D’entrée, sur cette guitare phénoménale de Lucas Mannarino  on sent les grandes étendues, dans leurs voix le souffle intérieur, cette clarté qui se pose face à l’âme des hommes blessés.
Éclectique production, je vous le dis !
Prenez par exemple “J’adore ça” où dans la même chanson on passe du jazz manouche à une musique classique avec les violons de Robin Duchaussoy.
Prenez par exemple “J’adore ça” où dans la même chanson on passe du jazz manouche à une musique classique avec les violons de Robin Duchaussoy.
Plusieurs chansons sont marquées par des ruptures de rythme comme dans “Rouge” aux accents flamenco. Il y a vraiment de quoi être surpris par les audaces musicales de cet album comme avec “Ivres”, un titre marqué par l’intervention d’un “guitar héro” Théo Grozdanic qui s’en donne à cœur joie : ambiance planante sur texte intense “loin des cadres et des cadrans comme les enfants de Baudelaire ensemble”.
 Et “Le Miel des Anges” alors ?
Oui la chanson éponyme marquée –comme la plupart des titres– par des trouvailles linguistiques et des clins d’œil qui n’apparaissent pas à la 1ere écoute : “mes paradis au beurre”, “mes paradisparus”,  “emmielle-moi avec toi/tu vois je suis gelée/royale et possédée”.

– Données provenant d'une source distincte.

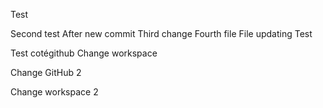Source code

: Test


Second test
After new commit
Third change
Fourth 
file
File updating
Test

Test cotégithub
Change workspace

Change GitHub 2

Change workspace 2
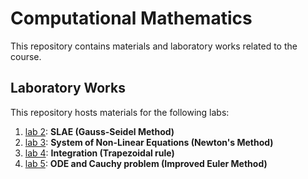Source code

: # Computational Mathematics

This repository contains materials and laboratory works related to the course.

## Laboratory Works

This repository hosts materials for the following labs:

1. [lab 2](https://github.com/7Kseniya/comp_math/tree/main/src/lab2): **SLAE (Gauss-Seidel Method)** 
2. [lab 3](https://github.com/7Kseniya/comp_math/tree/main/src/lab3): **System of Non-Linear Equations (Newton's Method)**
3. [lab 4](https://github.com/7Kseniya/comp_math/tree/main/src/lab4): **Integration (Trapezoidal rule)**
4. [lab 5](https://github.com/7Kseniya/comp_math/tree/main/src/lab5): **ODE and Cauchy problem (Improved Euler Method)**


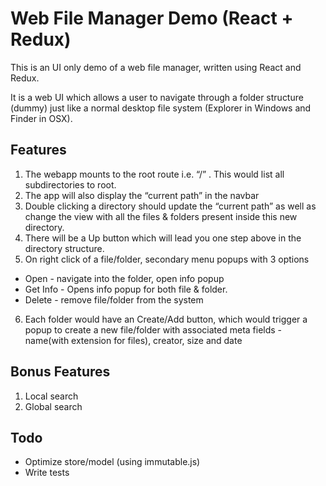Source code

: # Web File Manager Demo (React + Redux)

This is an UI only demo of a web file manager, written using React and Redux.

It is a web UI which allows a user to navigate through a folder structure (dummy) just
like a normal desktop file system (Explorer in Windows and Finder in OSX).

## Features

1. The webapp mounts to the root route i.e. “/” . This would list all subdirectories to root.
2. The app will also display the “current path” in the navbar
3. Double clicking a directory should update the “current path” as well as change the view with all the files & folders present inside this new directory.
4. There will be a Up button which will lead you one step above in the directory structure.
5. On right click of a file/folder, secondary menu popups with 3 options
  + Open - navigate into the folder, open info popup
  + Get Info - Opens info popup for both file & folder.
  + Delete - remove file/folder from the system
6. Each folder would have an Create/Add button, which would trigger a popup to create a new file/folder with associated meta fields - name(with extension for files), creator, size and date

## Bonus Features

1. Local search
2. Global search

## Todo

- Optimize store/model (using immutable.js)
- Write tests

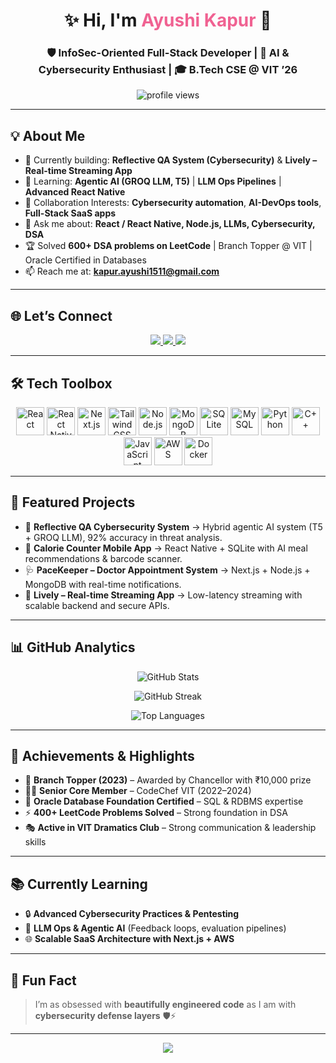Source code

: <!-- README.md -->

<h1 align="center">
  ✨ Hi, I'm <span style="color:#f06292;">Ayushi Kapur</span> 👋
</h1>

<h3 align="center">
  🛡️ InfoSec-Oriented Full-Stack Developer | 🤖 AI & Cybersecurity Enthusiast | 🎓 B.Tech CSE @ VIT ’26
</h3>

<p align="center">
  <img src="https://komarev.com/ghpvc/?username=Ayushiiscute&label=Profile%20Views&color=blueviolet&style=flat-square" alt="profile views" />
</p>

---

## 💡 About Me  

- 🔭 Currently building: **Reflective QA System (Cybersecurity)** & **Lively – Real-time Streaming App**  
- 🌱 Learning: **Agentic AI (GROQ LLM, T5)** | **LLM Ops Pipelines** | **Advanced React Native**  
- 🤝 Collaboration Interests: **Cybersecurity automation**, **AI-DevOps tools**, **Full-Stack SaaS apps**  
- 💬 Ask me about: **React / React Native, Node.js, LLMs, Cybersecurity, DSA**  
- 🏆 Solved **600+ DSA problems on LeetCode** | Branch Topper @ VIT | Oracle Certified in Databases  
- 📫 Reach me at: **kapur.ayushi1511@gmail.com**

---

## 🌐 Let’s Connect  

<p align="center">
  <a href="https://www.linkedin.com/in/ayushi-kapur-064a7432a/" target="_blank">
    <img src="https://img.shields.io/badge/-LinkedIn-%230A66C2?style=for-the-badge&logo=linkedin&logoColor=white" />
  </a>
  <a href="https://github.com/Ayushiiscute" target="_blank">
    <img src="https://img.shields.io/badge/-GitHub-181717?style=for-the-badge&logo=github&logoColor=white" />
  </a>
  <a href="https://leetcode.com/u/Ayushiiscute/" target="_blank">
    <img src="https://img.shields.io/badge/-LeetCode-FFA116?style=for-the-badge&logo=leetcode&logoColor=black" />
  </a>
</p>

---

## 🛠️ Tech Toolbox  

<p align="center">

<!-- Frontend -->
<img src="https://cdn.jsdelivr.net/gh/devicons/devicon/icons/react/react-original.svg" width="45" title="React" />
<img src="https://cdn.jsdelivr.net/gh/devicons/devicon/icons/react/react-original.svg" width="45" title="React Native" />
<img src="https://cdn.jsdelivr.net/gh/devicons/devicon/icons/nextjs/nextjs-original-wordmark.svg" width="45" title="Next.js" />
<img src="https://www.vectorlogo.zone/logos/tailwindcss/tailwindcss-icon.svg" width="45" title="TailwindCSS" />

<!-- Backend & DB -->
<img src="https://cdn.jsdelivr.net/gh/devicons/devicon/icons/nodejs/nodejs-original.svg" width="45" title="Node.js" />
<img src="https://cdn.jsdelivr.net/gh/devicons/devicon/icons/mongodb/mongodb-original.svg" width="45" title="MongoDB" />
<img src="https://www.vectorlogo.zone/logos/sqlite/sqlite-icon.svg" width="45" title="SQLite" />
<img src="https://cdn.jsdelivr.net/gh/devicons/devicon/icons/mysql/mysql-original.svg" width="45" title="MySQL" />

<!-- Languages -->
<img src="https://cdn.jsdelivr.net/gh/devicons/devicon/icons/python/python-original.svg" width="45" title="Python" />
<img src="https://cdn.jsdelivr.net/gh/devicons/devicon/icons/cplusplus/cplusplus-original.svg" width="45" title="C++" />
<img src="https://cdn.jsdelivr.net/gh/devicons/devicon/icons/javascript/javascript-original.svg" width="45" title="JavaScript" />

<!-- Cloud -->
<img src="https://cdn.jsdelivr.net/gh/devicons/devicon/icons/amazonwebservices/amazonwebservices-original.svg" width="45" title="AWS" />
<img src="https://cdn.jsdelivr.net/gh/devicons/devicon/icons/docker/docker-original.svg" width="45" title="Docker" />

</p>

---

## 🚀 Featured Projects  

- 🔐 **Reflective QA Cybersecurity System** → Hybrid agentic AI system (T5 + GROQ LLM), 92% accuracy in threat analysis.  
- 📱 **Calorie Counter Mobile App** → React Native + SQLite with AI meal recommendations & barcode scanner.  
- 🩺 **PaceKeeper – Doctor Appointment System** → Next.js + Node.js + MongoDB with real-time notifications.  
- 🎥 **Lively – Real-time Streaming App** → Low-latency streaming with scalable backend and secure APIs.  

---

## 📊 GitHub Analytics  

<p align="center">
  <img src="https://github-readme-stats.vercel.app/api?username=Ayushiiscute&show_icons=true&theme=tokyonight&hide_border=true&count_private=true" alt="GitHub Stats" />
</p>

<p align="center">
  <img src="https://github-readme-streak-stats.herokuapp.com?user=Ayushiiscute&theme=tokyonight&hide_border=true" alt="GitHub Streak" />
</p>

<p align="center">
  <img src="https://github-readme-stats.vercel.app/api/top-langs/?username=Ayushiiscute&layout=compact&theme=tokyonight&hide_border=true" alt="Top Languages" />
</p>

---

## 🏅 Achievements & Highlights  

- 🥇 **Branch Topper (2023)** – Awarded by Chancellor with ₹10,000 prize  
- 👩‍💻 **Senior Core Member** – CodeChef VIT (2022–2024)  
- 📜 **Oracle Database Foundation Certified** – SQL & RDBMS expertise  
- ⚡ **400+ LeetCode Problems Solved** – Strong foundation in DSA  
- 🎭 **Active in VIT Dramatics Club** – Strong communication & leadership skills  

---

## 📚 Currently Learning  

- 🔒 **Advanced Cybersecurity Practices & Pentesting**  
- 🧠 **LLM Ops & Agentic AI** (Feedback loops, evaluation pipelines)  
- 🌐 **Scalable SaaS Architecture with Next.js + AWS**  

---

## 🌟 Fun Fact  

> I’m as obsessed with **beautifully engineered code** as I am with **cybersecurity defense layers** 🛡️⚡  

---

<p align="center">
  <img src="https://capsule-render.vercel.app/api?type=waving&color=gradient&height=150&section=footer"/>
</p>
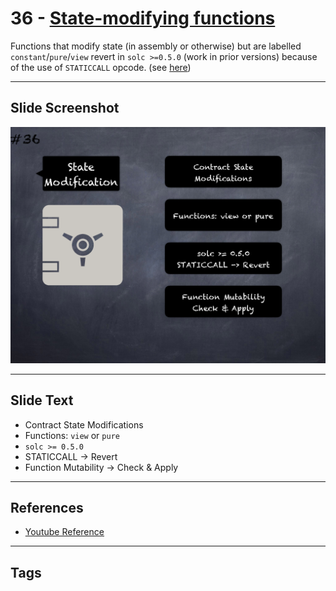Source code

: # 36 - [State-modifying functions](State-modifying%20functions.md)
Functions that modify state (in assembly or otherwise) but are labelled `constant`/`pure`/`view` revert in `solc >=0.5.0` (work in prior versions) because of the use of `STATICCALL` opcode. (see [here](https://github.com/crytic/slither/wiki/Detector-Documentation#constant-functions-using-assembly-code))

___
## Slide Screenshot
![036.png](../images/pitfalls_and_best_practices101/036.png)
___
## Slide Text
- Contract State Modifications
- Functions: `view` or `pure`
- `solc >= 0.5.0`
- STATICCALL -> Revert
- Function Mutability -> Check & Apply
___
## References
- [Youtube Reference](https://youtu.be/fgXuHaZDenU?t=1274)
___
## Tags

Signées tour à tour par Viviane Cayol ou Jean-Yves Liévaux, les paroles et les musiques de cet opus en disent long sur la complicité entre les deux artistes, entre tendresse, poésie et taquineries comme dans “Oh baby oh !”. Et toujours, disséminées ici et là au gré des titres, quelques pincées d’humour qui font du bien et enrichissent ces chansons d’amour.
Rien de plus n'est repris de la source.